The conference is held under the theme; “Sustainable Development of Territories: Cartography and GI support”.
It was organised by the Independent Institute of Lay Adventists of Kigali in partnership with Xinjiang Institute of Ecology and Geography, Chinese Academy of Sciences.
Ruvebana said the conference would help identify expertise available in the country and how they can work with other institutions to achieve the ministry’s mandate.
“We need the GIS technologies and remote sensing. However, we lack experts in that area,” he said.

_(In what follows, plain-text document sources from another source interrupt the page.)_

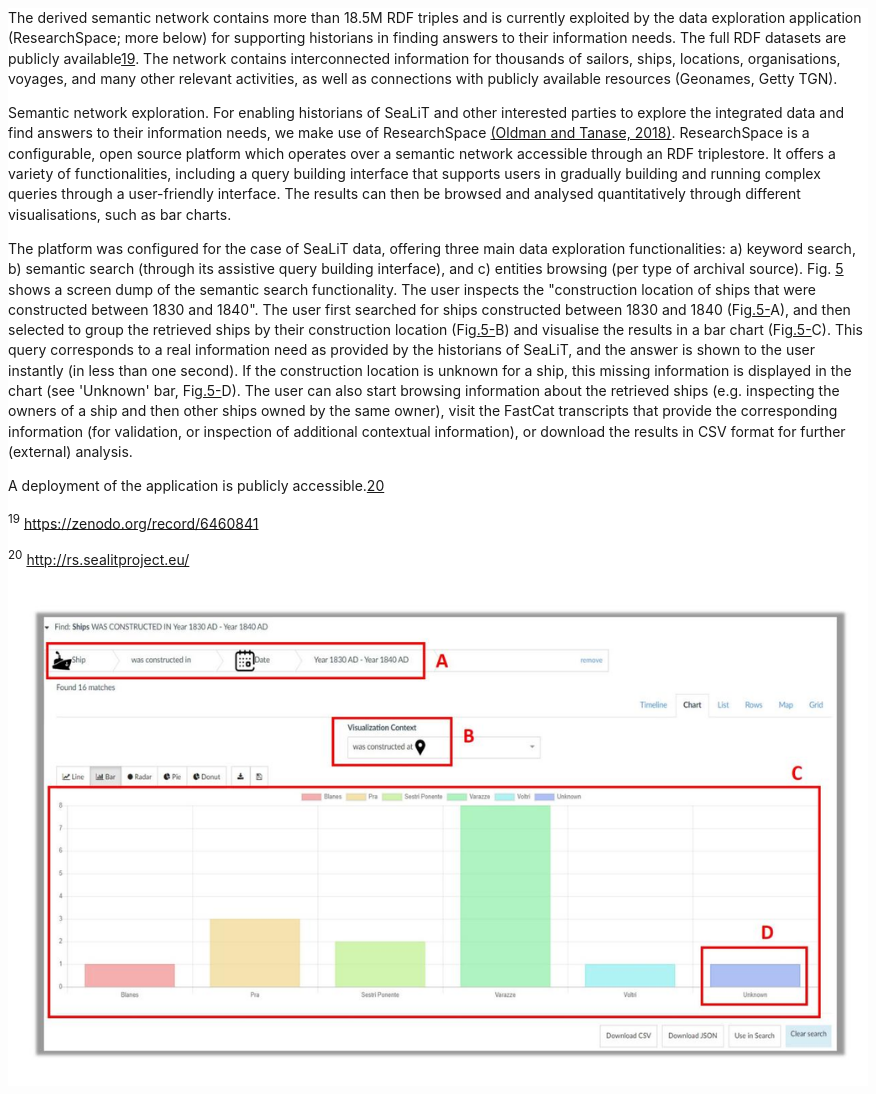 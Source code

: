The derived semantic network contains more than 18.5M RDF triples and is currently exploited by the data exploration application (ResearchSpace; more below) for supporting historians in finding answers to their information needs. The full RDF datasets are publicly available[19](#page-21-0). The network contains interconnected information for thousands of sailors, ships, locations, organisations, voyages, and many other relevant activities, as well as connections with publicly available resources (Geonames, Getty TGN).

Semantic network exploration. For enabling historians of SeaLiT and other interested parties to explore the integrated data and find answers to their information needs, we make use of ResearchSpace [\(Oldman and Tanase, 2018\)](#page-27-5). ResearchSpace is a configurable, open source platform which operates over a semantic network accessible through an RDF triplestore. It offers a variety of functionalities, including a query building interface that supports users in gradually building and running complex queries through a user-friendly interface. The results can then be browsed and analysed quantitatively through different visualisations, such as bar charts.

The platform was configured for the case of SeaLiT data, offering three main data exploration functionalities: a) keyword search, b) semantic search (through its assistive query building interface), and c) entities browsing (per type of archival source). Fig. [5](#page-22-1) shows a screen dump of the semantic search functionality. The user inspects the "construction location of ships that were constructed between 1830 and 1840". The user first searched for ships constructed between 1830 and 1840 (Fig[.5-](#page-22-1)A), and then selected to group the retrieved ships by their construction location (Fig[.5-](#page-22-1)B) and visualise the results in a bar chart (Fig[.5-](#page-22-1)C). This query corresponds to a real information need as provided by the historians of SeaLiT, and the answer is shown to the user instantly (in less than one second). If the construction location is unknown for a ship, this missing information is displayed in the chart (see 'Unknown' bar, Fig[.5-](#page-22-1)D). The user can also start browsing information about the retrieved ships (e.g. inspecting the owners of a ship and then other ships owned by the same owner), visit the FastCat transcripts that provide the corresponding information (for validation, or inspection of additional contextual information), or download the results in CSV format for further (external) analysis.

A deployment of the application is publicly accessible.[20](#page-21-1)

<span id="page-21-0"></span><sup>19</sup> <https://zenodo.org/record/6460841>

<span id="page-21-1"></span><sup>20</sup> <http://rs.sealitproject.eu/>

![](_page_22_Figure_0.jpeg)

He added, “GIS technologies can help establish the topography of a given area, soil type, amount of rain expected in a given period of time, among others, thereby making it easy for us to predict a disaster early enough and prevent it before it occurs.”
Bridging the skills gap
A centre for geographical information systems and remote sensing under the University of Rwanda’s College of Science and Technology has been put in place to teach GIS and remote sensing as well as applied GIS for disaster, environment, natural resources management and climate change management, among others.
Gaspard Rwanyiziri, the director and senior lecturer at the centre, is optimistic that by 2016 they will have bridged the skills gap in disaster management.
“At the moment we do not have anyone with a PhD in geo information science. But so far there are five people persuing the programme in The Netherlands and we plan to send four others in Sweden. We hope that in the next five years, Rwanda will have experienced personnel in this field at PhD level,” he said.
Dr Jean Ngamije, the Rector INLAK, said the conference which attracted participants from Europe, Asia and Africa will help build capacity for both lectures and students.
Natural disasters such as floods, earthquakes, landslides and epidemics costs the government about Rwf1 billion in reconstruction each year, according to statistics released in March this year.
The figures also indicate that 100 lives are lost, 200 people left handicapped, 3,000 housing units destroyed and 3,000 hectares of crops damaged each year as a result of disasters.